━━━ Extracted entries ━━━
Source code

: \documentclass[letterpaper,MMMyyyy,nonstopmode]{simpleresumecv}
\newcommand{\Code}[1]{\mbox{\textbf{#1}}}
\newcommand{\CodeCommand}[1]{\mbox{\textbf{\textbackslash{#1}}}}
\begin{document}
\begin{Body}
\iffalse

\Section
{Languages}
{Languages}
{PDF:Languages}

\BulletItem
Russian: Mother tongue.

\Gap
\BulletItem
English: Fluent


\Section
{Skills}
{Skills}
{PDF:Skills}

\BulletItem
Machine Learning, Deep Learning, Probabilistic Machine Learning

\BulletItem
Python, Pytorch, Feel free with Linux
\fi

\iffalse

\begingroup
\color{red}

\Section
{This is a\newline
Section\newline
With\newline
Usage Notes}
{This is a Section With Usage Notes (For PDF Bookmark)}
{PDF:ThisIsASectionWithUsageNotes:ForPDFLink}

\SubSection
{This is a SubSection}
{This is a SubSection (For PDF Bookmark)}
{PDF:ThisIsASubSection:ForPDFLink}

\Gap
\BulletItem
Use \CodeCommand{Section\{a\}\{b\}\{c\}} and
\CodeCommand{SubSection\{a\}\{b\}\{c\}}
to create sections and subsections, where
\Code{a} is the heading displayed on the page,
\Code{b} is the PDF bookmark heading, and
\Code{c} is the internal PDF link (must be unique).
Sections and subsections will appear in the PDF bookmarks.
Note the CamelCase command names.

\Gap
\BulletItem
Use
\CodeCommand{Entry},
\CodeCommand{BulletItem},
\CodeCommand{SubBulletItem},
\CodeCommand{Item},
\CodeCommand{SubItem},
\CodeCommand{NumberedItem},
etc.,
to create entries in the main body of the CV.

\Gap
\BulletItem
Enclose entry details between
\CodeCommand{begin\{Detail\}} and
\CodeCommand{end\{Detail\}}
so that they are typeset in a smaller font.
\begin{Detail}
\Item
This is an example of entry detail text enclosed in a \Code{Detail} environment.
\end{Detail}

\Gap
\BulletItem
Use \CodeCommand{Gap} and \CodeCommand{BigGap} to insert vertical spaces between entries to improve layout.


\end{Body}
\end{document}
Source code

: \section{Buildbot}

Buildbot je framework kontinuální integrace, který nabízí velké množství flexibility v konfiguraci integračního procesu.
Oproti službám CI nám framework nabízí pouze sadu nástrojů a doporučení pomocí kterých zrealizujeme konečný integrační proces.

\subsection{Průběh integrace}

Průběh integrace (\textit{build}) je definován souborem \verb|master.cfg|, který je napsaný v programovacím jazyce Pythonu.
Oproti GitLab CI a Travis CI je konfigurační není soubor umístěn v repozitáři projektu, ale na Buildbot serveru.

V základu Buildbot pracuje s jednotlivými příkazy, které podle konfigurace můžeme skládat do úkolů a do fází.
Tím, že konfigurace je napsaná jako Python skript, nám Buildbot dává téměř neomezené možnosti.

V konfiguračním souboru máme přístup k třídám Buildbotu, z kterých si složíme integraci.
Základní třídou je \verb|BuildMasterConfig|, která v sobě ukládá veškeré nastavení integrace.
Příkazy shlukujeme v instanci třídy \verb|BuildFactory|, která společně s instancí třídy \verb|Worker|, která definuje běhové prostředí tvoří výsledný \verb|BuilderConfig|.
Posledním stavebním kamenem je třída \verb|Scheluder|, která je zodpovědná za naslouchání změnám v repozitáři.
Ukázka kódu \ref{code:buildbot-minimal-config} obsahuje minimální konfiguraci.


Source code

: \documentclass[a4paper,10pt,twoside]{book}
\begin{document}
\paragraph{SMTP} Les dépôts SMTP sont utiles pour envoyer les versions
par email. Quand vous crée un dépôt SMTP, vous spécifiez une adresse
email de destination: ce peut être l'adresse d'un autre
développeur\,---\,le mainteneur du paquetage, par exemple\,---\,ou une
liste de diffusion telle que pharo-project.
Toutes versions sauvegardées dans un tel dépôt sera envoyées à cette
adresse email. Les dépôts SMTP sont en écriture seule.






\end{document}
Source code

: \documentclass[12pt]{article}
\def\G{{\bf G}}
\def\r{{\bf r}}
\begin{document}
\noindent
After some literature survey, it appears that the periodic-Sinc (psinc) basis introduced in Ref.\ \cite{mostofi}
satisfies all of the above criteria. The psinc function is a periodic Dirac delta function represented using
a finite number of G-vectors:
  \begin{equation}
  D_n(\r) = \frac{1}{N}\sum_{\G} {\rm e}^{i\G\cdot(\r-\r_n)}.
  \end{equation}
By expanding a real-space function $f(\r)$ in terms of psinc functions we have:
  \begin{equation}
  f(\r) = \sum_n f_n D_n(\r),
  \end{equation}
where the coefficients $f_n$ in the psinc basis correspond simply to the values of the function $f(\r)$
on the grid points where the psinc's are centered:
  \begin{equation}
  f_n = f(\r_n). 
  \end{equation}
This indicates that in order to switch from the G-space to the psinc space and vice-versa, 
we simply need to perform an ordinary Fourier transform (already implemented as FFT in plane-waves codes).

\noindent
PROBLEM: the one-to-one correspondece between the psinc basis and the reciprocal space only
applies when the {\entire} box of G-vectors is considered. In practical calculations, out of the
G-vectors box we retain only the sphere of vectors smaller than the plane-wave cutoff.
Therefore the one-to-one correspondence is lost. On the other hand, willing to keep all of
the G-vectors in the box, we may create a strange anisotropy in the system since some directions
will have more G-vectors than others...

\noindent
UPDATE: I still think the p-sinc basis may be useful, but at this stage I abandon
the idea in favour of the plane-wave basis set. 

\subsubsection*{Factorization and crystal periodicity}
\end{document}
━━━
Work instruction: In the entries above, find each line with the word "SMTP" and show it.

Response area:
\paragraph{SMTP} Les dépôts SMTP sont utiles pour envoyer les versions
par email. Quand vous crée un dépôt SMTP, vous spécifiez une adresse
adresse email. Les dépôts SMTP sont en écriture seule.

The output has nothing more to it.